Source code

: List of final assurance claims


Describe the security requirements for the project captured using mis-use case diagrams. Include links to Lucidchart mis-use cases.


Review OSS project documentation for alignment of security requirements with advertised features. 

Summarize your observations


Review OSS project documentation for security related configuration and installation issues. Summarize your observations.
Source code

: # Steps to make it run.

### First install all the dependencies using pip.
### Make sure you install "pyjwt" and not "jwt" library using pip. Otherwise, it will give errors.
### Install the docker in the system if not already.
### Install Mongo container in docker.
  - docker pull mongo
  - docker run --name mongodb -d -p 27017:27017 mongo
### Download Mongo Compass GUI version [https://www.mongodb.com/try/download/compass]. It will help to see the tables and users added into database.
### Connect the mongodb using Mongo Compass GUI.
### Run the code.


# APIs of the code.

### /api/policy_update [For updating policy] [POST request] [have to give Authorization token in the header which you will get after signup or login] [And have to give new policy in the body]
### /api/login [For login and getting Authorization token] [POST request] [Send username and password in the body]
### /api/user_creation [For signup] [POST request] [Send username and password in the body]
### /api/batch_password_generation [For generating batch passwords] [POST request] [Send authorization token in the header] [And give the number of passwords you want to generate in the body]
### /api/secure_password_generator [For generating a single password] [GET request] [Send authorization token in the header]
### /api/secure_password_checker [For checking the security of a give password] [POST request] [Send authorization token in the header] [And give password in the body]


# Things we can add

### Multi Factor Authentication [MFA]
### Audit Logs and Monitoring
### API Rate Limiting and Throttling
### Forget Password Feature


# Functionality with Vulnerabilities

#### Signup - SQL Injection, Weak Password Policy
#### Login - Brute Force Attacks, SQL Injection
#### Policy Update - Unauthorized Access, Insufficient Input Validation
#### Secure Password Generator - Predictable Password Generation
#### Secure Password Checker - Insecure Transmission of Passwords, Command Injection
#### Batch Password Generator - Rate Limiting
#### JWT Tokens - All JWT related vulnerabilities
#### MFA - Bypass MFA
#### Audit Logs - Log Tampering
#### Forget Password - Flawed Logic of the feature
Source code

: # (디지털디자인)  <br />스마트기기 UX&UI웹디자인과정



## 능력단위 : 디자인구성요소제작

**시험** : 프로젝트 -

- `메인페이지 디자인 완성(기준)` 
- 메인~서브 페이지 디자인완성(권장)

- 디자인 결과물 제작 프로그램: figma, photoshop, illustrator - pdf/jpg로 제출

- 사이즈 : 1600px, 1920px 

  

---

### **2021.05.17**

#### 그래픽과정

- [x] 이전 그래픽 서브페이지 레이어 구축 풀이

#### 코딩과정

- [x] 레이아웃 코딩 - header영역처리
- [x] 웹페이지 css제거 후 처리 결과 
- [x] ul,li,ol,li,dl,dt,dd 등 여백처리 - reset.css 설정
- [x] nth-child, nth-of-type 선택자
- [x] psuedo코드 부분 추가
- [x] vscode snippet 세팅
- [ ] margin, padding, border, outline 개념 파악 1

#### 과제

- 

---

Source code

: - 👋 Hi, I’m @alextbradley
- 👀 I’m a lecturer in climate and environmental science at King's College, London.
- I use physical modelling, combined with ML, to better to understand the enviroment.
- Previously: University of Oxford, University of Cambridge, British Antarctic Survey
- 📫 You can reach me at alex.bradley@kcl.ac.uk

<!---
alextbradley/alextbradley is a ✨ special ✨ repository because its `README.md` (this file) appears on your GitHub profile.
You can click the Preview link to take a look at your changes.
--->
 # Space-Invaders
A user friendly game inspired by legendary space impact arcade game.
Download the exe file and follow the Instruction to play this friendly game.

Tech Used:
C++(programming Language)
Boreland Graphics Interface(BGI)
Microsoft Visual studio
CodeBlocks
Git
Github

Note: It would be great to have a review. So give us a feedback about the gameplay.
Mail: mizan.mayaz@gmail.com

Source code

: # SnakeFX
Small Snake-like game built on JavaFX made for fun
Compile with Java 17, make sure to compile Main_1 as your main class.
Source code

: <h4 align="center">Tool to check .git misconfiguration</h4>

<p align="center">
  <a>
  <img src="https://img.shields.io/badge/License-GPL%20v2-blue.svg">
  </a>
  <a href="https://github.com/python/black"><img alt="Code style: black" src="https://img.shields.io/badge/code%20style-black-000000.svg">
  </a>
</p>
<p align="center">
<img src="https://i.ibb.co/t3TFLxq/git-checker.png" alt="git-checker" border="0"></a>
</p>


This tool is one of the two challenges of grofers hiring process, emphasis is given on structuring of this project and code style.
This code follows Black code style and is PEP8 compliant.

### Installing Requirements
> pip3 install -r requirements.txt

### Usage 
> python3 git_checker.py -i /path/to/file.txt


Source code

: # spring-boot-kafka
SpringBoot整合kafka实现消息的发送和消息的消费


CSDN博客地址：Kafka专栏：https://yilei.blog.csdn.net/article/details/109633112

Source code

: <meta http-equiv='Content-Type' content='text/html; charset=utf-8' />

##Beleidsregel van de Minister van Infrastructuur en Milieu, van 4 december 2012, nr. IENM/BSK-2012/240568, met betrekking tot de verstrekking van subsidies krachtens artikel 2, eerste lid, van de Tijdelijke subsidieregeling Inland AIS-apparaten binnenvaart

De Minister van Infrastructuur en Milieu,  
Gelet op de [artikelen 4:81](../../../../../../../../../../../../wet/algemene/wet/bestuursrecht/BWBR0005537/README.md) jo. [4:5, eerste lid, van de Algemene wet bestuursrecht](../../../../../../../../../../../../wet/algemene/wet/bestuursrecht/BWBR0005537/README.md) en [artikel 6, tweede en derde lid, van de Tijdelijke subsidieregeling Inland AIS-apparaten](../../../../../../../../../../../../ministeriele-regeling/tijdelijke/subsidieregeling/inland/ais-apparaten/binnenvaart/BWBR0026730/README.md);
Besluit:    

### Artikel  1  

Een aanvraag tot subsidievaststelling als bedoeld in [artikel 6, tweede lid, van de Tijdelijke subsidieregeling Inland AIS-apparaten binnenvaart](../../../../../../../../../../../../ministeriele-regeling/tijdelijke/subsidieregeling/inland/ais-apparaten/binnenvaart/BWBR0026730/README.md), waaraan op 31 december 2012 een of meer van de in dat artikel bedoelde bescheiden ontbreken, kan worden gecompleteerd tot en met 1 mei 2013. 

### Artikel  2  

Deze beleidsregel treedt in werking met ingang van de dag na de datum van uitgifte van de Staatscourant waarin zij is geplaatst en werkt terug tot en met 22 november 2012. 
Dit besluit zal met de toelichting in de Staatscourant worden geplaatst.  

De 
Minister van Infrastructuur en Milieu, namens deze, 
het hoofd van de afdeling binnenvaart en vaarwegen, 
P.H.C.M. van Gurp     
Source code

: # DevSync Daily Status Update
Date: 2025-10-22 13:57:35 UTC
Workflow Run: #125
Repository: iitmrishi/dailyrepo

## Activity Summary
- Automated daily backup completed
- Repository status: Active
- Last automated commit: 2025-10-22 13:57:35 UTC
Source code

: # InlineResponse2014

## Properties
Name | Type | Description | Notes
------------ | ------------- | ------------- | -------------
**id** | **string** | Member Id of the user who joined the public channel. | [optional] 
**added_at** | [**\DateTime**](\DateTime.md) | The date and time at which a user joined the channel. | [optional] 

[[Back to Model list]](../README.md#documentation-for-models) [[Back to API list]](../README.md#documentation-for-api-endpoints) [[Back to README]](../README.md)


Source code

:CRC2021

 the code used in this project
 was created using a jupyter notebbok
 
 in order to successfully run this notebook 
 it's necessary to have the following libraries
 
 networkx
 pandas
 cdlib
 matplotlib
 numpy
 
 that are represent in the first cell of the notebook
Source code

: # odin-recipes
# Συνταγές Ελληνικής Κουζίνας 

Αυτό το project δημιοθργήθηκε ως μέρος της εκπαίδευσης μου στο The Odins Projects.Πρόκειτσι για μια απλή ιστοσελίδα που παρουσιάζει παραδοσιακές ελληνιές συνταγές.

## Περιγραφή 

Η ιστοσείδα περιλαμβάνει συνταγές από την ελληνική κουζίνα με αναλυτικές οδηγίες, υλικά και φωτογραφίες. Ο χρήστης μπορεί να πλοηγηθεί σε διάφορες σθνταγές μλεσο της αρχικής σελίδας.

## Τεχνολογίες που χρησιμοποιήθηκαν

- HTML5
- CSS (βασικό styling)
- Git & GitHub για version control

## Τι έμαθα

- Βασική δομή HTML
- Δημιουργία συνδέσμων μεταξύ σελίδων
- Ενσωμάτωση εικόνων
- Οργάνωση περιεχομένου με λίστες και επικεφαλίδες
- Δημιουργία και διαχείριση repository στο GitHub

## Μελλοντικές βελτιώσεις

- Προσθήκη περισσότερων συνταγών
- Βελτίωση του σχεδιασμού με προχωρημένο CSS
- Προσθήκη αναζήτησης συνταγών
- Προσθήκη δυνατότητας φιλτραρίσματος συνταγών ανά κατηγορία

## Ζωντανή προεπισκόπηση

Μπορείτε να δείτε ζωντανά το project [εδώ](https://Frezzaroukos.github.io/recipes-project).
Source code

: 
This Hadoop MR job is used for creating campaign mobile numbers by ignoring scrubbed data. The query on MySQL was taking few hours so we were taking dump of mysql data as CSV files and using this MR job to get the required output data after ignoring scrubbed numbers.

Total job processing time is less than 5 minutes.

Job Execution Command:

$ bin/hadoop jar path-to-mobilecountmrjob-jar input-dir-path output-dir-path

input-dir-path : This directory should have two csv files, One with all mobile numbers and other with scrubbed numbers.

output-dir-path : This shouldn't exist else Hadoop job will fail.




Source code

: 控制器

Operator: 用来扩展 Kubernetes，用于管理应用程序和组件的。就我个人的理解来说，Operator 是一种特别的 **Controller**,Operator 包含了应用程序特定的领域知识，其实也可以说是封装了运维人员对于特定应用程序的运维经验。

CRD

______

TRY IT
Scan the lines above for "This tool is" and for "content='text/html; charset=utf-8' />". Repeat exactly the line holding each of them and every line in between.

ANSWER TO THE PROBLEM
This tool is one of the two challenges of grofers hiring process, emphasis is given on structuring of this project and code style.
This code follows Black code style and is PEP8 compliant.

### Installing Requirements
> pip3 install -r requirements.txt

### Usage 
> python3 git_checker.py -i /path/to/file.txt


Source code

: # spring-boot-kafka
SpringBoot整合kafka实现消息的发送和消息的消费


CSDN博客地址：Kafka专栏：https://yilei.blog.csdn.net/article/details/109633112

Source code

: <meta http-equiv='Content-Type' content='text/html; charset=utf-8' />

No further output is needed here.